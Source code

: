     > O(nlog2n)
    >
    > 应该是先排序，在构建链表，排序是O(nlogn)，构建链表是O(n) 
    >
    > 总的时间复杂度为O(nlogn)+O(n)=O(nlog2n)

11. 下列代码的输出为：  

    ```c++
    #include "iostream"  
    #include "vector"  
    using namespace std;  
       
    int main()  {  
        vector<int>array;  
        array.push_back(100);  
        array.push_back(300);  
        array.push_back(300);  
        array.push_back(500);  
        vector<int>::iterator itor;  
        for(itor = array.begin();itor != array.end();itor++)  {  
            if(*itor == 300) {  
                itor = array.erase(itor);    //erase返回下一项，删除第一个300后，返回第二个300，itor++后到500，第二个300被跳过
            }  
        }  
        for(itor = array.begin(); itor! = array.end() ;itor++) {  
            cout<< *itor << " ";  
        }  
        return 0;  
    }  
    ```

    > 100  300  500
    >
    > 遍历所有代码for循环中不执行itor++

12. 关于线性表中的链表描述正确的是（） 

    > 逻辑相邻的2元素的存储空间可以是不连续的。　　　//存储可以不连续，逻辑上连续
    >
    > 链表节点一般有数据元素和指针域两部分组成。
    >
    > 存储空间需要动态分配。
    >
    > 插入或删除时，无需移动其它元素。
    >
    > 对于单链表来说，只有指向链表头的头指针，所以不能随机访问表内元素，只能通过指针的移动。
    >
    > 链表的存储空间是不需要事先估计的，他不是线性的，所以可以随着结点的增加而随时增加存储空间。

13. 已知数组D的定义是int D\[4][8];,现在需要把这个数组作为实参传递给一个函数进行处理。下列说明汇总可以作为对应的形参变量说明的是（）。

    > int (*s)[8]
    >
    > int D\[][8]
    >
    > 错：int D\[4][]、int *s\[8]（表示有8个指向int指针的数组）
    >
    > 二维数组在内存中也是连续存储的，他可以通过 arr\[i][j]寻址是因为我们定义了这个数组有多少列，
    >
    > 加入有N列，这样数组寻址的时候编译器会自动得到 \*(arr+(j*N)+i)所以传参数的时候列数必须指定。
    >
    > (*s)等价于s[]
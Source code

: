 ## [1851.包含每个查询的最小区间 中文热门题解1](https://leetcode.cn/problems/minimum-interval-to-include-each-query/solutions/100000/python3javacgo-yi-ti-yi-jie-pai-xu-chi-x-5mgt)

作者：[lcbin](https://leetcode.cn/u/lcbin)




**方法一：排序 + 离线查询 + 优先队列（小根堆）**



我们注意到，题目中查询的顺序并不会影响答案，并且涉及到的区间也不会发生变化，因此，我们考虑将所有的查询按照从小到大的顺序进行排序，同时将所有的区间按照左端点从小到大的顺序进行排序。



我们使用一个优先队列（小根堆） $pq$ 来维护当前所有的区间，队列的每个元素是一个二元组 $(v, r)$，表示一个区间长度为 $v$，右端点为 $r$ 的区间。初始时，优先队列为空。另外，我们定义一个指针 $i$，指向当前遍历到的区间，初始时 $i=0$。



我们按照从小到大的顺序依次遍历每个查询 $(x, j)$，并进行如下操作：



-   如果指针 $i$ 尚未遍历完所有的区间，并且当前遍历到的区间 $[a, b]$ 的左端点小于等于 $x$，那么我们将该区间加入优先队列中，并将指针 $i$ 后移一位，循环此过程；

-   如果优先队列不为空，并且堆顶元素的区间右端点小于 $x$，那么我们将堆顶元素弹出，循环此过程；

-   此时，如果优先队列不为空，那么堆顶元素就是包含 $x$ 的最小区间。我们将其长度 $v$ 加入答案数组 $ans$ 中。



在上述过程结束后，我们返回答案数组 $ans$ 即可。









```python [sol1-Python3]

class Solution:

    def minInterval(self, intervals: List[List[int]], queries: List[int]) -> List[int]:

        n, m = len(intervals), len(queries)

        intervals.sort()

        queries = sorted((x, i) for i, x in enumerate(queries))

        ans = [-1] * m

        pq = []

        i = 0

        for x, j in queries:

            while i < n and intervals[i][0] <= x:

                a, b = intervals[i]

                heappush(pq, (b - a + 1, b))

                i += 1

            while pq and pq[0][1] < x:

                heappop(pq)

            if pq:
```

▸ **Task to carry out**
Look through the listing above and copy each line where the string "while" occurs.

▸ **Finished task**
            while i < n and intervals[i][0] <= x:
            while pq and pq[0][1] < x:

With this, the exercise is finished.